Stored items:
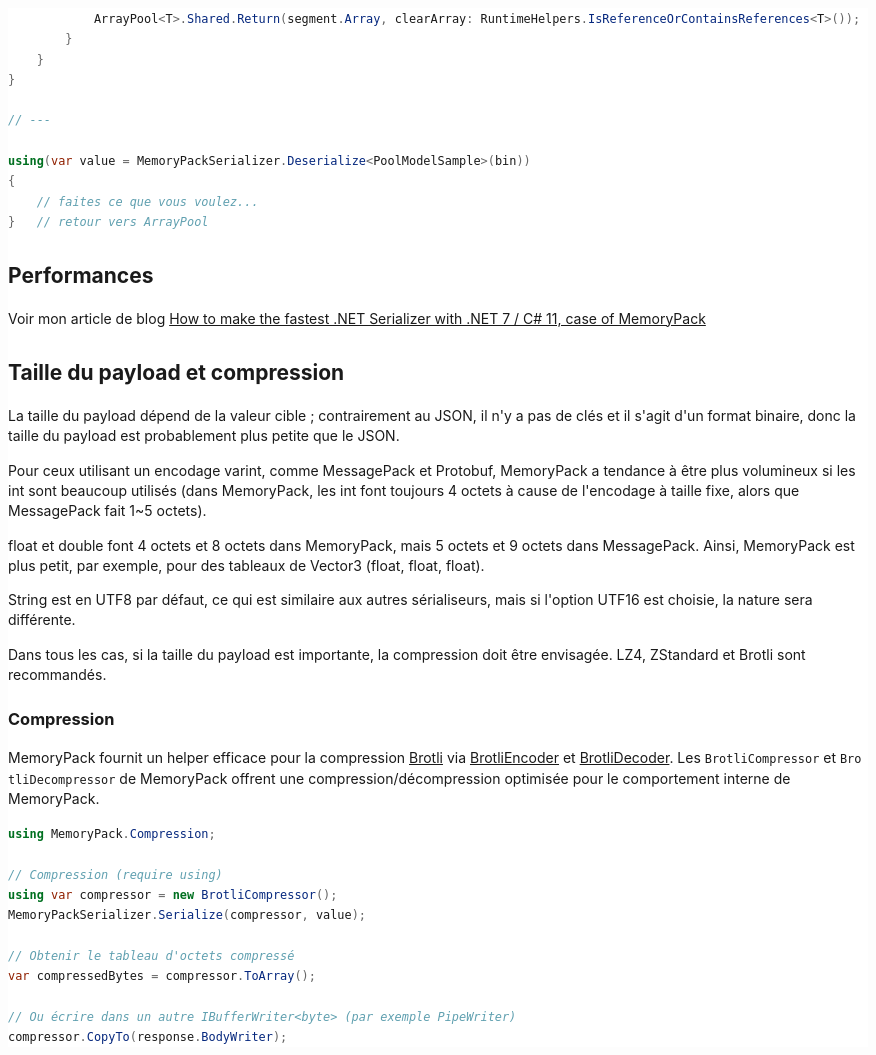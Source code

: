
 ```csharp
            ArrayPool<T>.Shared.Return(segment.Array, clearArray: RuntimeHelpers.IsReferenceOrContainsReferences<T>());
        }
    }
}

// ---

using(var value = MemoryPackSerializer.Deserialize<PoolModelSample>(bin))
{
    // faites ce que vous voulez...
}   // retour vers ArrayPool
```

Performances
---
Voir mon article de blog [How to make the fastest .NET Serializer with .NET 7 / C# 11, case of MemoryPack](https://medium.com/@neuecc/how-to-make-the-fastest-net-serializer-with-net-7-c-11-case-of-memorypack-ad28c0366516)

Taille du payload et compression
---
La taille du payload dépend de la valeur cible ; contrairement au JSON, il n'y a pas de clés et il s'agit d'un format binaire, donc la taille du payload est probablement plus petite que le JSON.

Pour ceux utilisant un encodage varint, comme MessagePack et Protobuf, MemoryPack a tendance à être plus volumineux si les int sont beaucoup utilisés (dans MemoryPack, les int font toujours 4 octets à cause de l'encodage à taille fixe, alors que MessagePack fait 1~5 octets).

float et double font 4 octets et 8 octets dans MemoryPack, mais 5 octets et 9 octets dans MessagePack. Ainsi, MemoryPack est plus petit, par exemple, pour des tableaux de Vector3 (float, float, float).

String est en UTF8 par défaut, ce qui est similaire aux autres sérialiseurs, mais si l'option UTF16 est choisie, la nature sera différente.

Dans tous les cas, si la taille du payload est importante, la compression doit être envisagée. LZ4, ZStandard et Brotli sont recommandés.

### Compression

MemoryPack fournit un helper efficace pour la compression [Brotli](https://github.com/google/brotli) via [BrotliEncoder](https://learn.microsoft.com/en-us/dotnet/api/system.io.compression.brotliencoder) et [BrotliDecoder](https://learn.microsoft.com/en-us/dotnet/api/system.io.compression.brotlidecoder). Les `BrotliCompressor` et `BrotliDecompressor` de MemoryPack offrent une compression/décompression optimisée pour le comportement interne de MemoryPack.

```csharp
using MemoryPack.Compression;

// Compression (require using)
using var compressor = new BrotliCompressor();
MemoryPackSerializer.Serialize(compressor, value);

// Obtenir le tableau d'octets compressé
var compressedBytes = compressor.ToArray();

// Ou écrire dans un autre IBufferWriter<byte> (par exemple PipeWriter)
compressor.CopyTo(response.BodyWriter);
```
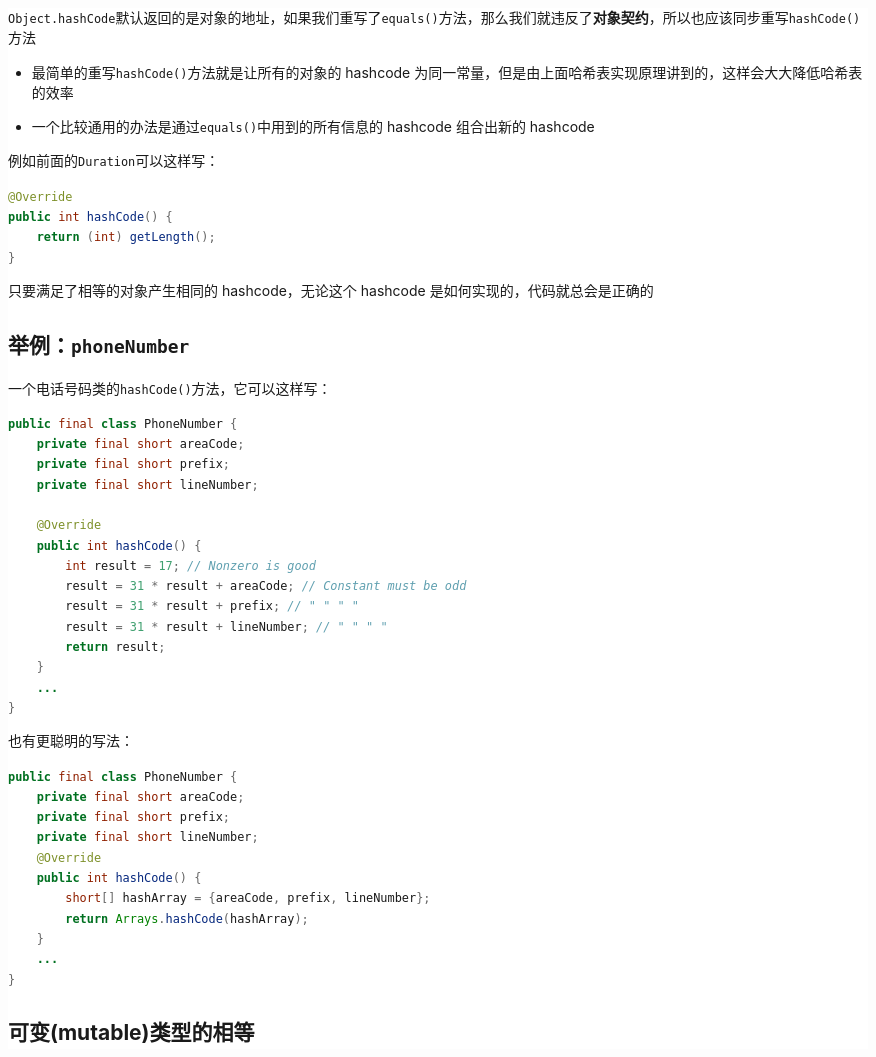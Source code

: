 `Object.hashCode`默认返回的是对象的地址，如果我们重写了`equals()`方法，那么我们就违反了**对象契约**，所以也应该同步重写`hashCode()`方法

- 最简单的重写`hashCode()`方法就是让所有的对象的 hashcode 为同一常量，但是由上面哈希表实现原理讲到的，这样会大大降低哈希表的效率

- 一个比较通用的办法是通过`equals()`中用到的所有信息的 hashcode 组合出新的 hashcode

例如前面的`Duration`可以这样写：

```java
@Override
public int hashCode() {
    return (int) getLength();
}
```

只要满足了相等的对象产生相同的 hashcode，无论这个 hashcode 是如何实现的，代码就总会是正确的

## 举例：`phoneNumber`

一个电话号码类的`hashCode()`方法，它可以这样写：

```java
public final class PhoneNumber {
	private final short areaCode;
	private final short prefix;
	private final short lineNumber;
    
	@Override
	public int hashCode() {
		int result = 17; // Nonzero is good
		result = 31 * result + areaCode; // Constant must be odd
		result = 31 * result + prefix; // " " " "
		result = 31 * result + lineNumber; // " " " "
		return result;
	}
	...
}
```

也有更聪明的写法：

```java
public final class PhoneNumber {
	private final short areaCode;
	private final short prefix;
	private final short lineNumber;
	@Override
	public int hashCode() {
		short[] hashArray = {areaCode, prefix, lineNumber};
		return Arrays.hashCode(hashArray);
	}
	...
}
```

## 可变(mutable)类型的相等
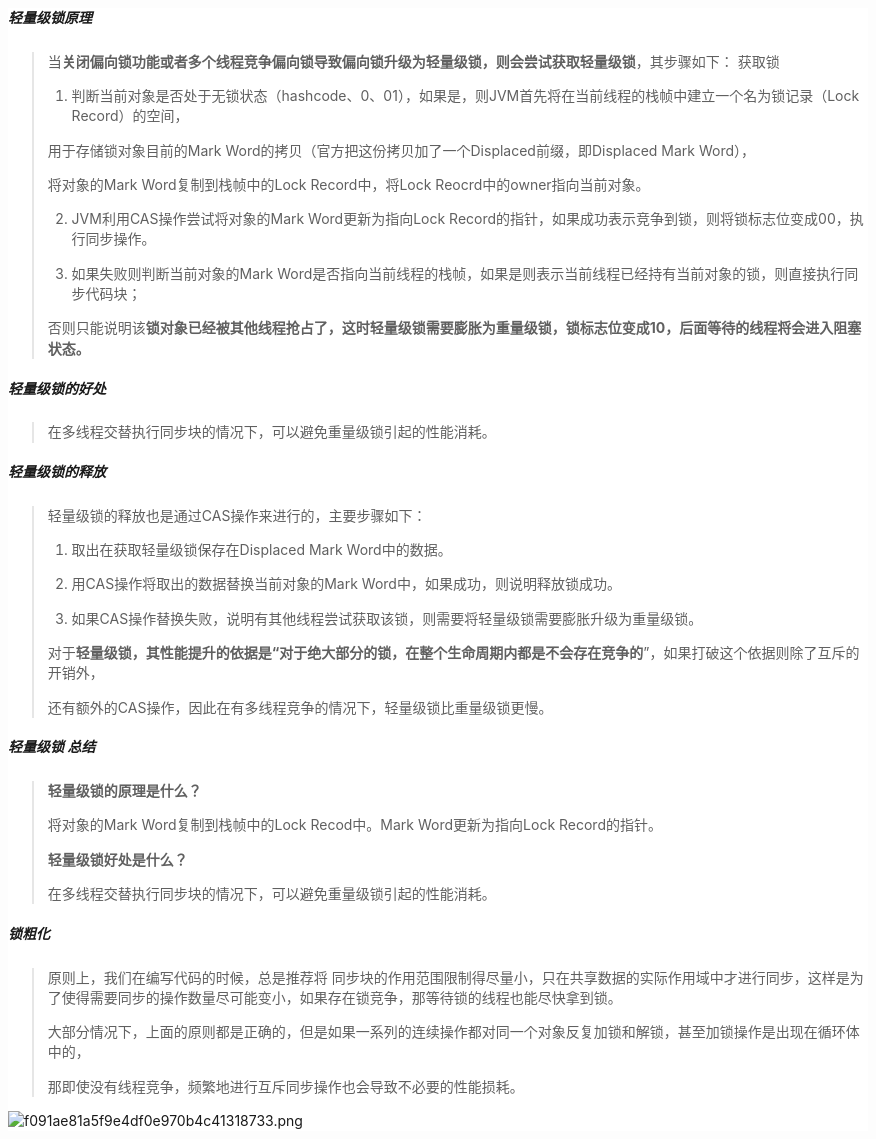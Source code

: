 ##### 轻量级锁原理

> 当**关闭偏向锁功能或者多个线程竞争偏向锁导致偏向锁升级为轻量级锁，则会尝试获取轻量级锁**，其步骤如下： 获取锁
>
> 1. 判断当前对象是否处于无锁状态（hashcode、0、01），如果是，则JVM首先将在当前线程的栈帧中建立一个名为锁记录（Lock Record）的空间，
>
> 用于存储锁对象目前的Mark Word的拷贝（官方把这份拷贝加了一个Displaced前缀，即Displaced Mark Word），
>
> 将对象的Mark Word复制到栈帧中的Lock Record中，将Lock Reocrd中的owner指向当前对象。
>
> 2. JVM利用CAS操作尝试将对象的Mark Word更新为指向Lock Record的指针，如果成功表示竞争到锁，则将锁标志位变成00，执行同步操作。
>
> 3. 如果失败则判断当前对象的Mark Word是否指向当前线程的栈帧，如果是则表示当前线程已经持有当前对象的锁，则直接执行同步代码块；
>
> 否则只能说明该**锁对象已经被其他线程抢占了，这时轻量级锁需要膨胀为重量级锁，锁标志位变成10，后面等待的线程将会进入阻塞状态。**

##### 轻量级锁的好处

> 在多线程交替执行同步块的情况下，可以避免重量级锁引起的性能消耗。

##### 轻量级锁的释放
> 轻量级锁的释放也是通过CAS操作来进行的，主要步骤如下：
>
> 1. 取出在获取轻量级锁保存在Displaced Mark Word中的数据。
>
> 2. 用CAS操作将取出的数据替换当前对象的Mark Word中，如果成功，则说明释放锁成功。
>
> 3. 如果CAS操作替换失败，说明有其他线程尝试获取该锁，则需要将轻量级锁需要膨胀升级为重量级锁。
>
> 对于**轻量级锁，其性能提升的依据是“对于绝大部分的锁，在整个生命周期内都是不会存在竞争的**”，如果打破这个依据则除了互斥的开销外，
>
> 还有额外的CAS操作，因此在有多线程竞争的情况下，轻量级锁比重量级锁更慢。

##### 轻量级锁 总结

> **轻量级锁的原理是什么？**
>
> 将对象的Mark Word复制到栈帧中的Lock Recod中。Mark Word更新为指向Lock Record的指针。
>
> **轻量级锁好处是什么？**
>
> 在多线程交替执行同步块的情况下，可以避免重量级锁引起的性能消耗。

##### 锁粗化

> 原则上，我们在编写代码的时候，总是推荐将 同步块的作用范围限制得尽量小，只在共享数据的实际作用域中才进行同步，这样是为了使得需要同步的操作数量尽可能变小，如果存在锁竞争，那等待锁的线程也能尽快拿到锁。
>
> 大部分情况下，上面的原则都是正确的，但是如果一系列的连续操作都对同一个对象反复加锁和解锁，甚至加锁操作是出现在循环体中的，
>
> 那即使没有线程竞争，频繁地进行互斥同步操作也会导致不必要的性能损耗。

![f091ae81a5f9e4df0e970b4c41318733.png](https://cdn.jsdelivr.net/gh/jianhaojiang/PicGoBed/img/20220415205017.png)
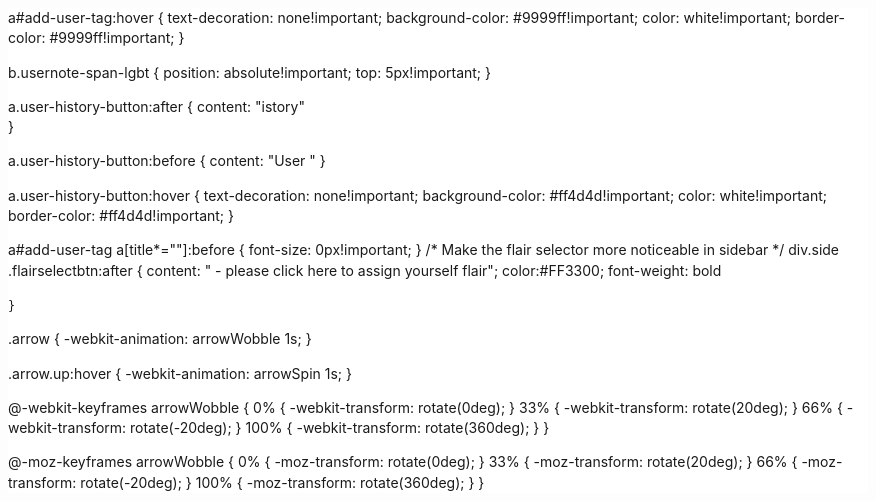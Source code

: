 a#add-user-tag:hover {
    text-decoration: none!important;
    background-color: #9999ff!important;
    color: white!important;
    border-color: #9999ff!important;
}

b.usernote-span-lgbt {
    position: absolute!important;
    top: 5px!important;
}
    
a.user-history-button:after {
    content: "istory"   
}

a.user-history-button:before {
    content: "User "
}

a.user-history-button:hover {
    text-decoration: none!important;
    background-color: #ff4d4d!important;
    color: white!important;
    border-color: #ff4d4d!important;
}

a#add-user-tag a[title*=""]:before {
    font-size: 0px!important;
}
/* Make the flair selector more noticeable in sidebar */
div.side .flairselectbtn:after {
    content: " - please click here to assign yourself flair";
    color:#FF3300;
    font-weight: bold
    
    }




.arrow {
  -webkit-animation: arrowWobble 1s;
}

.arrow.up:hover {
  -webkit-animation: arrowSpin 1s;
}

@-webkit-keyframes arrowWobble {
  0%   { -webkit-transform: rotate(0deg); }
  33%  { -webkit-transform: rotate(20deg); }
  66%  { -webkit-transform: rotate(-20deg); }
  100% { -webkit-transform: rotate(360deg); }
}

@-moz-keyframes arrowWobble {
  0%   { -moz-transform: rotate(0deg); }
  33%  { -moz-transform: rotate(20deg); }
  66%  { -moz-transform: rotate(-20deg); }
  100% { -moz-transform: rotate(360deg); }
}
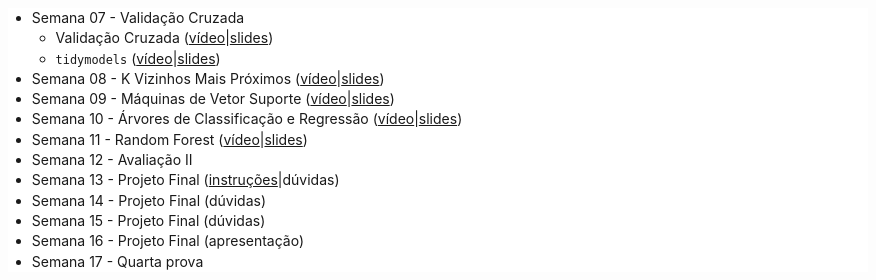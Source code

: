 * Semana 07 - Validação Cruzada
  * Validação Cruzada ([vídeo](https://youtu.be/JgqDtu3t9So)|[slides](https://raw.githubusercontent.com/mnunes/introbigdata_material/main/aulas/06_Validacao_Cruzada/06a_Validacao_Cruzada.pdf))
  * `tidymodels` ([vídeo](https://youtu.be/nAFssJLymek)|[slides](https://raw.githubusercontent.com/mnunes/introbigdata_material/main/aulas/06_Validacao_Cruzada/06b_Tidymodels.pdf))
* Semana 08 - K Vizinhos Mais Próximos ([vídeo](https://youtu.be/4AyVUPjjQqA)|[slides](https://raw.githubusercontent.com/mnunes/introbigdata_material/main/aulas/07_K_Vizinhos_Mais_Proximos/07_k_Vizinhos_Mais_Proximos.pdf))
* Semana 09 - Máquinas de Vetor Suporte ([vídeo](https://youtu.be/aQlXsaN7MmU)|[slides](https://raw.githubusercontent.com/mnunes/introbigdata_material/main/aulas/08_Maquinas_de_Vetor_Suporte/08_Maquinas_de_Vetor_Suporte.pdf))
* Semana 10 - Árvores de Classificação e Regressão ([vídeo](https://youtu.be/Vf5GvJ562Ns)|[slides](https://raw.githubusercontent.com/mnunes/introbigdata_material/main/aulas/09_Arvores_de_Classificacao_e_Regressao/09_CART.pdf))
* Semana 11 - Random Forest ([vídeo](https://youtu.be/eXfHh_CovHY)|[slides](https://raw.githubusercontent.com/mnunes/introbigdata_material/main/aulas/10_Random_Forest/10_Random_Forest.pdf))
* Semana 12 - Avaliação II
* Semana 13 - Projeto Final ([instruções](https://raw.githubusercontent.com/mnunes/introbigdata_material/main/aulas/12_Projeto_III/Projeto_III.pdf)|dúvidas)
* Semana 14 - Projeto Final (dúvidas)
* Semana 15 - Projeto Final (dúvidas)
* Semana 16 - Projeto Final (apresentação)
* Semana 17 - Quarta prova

» **What you should do**:
Using the entries, return every line where the word "sont" can be found.

» **Reply to the exercise**:
Pour ceux utilisant un encodage varint, comme MessagePack et Protobuf, MemoryPack a tendance à être plus volumineux si les int sont beaucoup utilisés (dans MemoryPack, les int font toujours 4 octets à cause de l'encodage à taille fixe, alors que MessagePack fait 1~5 octets).
Dans tous les cas, si la taille du payload est importante, la compression doit être envisagée. LZ4, ZStandard et Brotli sont recommandés.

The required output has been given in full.